Last week during ECT youth group, we talked about the meaning of Lent and all of us decided that we would respond to our invitation to follow Jesus and enter this wilderness. That night, each of our youth and leaders made a commitment to take on the ancient practice of fasting or “giving something up.” Whether chocolate or coffee, Facebook or tv, we chose to take on this practice of fasting – not as a means to prove our willpower or to cut a few calories in our diets – but rather as a means to cut out something in our lives that we depend on or that consumes us and takes us away from experiencing the grace of God in our spiritual lives, in others, and in ourselves.
And each of us also decided to take on the practice of “taking something on” in our lives (in that newly created space) to help us return to God and to focus on the important things in life that we too often miss in our busy schedules: whether it be a prayer or other spiritual practice, a new family activity or ritual, a form of community outreach or service, or a physical activity that will improve one’s health.
And the invitation to enter the wilderness is extended to each one of us, as well.
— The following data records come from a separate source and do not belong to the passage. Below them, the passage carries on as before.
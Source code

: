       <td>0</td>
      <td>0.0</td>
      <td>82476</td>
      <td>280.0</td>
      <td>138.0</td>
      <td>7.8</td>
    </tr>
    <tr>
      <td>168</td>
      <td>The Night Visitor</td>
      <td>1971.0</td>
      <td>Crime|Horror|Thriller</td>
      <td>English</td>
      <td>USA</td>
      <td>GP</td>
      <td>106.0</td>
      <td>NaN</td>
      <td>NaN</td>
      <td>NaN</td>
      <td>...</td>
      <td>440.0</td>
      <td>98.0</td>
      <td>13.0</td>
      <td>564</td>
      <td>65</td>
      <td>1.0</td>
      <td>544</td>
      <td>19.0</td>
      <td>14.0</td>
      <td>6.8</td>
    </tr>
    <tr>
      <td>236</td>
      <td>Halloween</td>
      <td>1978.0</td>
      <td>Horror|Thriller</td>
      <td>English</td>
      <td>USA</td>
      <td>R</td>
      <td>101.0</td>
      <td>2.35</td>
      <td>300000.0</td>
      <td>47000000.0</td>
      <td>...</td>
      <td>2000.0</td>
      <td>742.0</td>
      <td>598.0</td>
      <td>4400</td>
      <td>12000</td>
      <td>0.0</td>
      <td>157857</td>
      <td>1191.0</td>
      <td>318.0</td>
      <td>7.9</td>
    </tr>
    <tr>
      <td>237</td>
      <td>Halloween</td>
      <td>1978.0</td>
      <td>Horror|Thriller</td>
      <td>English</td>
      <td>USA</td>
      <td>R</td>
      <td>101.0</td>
Whether we choose to take on one of these practices, or join Jim Wallis and many others around the country in fasting on Wednesdays for families and Immigration reform and citizenship, or whether we choose to take on another practice, let us respond to the prophet Joel’s call to join the fast and be intentional this Lenten season about opening our ears to hear and our eyes to see the ways God is present in our lives and around us.
And let us return again and again and again to our God with all our hearts.
I’d like to leave you with a benediction – a charge – from d365.org, a daily online devotional:
There before you lies all the world, Given as a gift. Go into the world as a work in progress, Someone who is not yet who you will be, But someone who is on the way. The world will be better and blessed, Because you are in it, Growing, becoming, gleaming with the light reflected from above.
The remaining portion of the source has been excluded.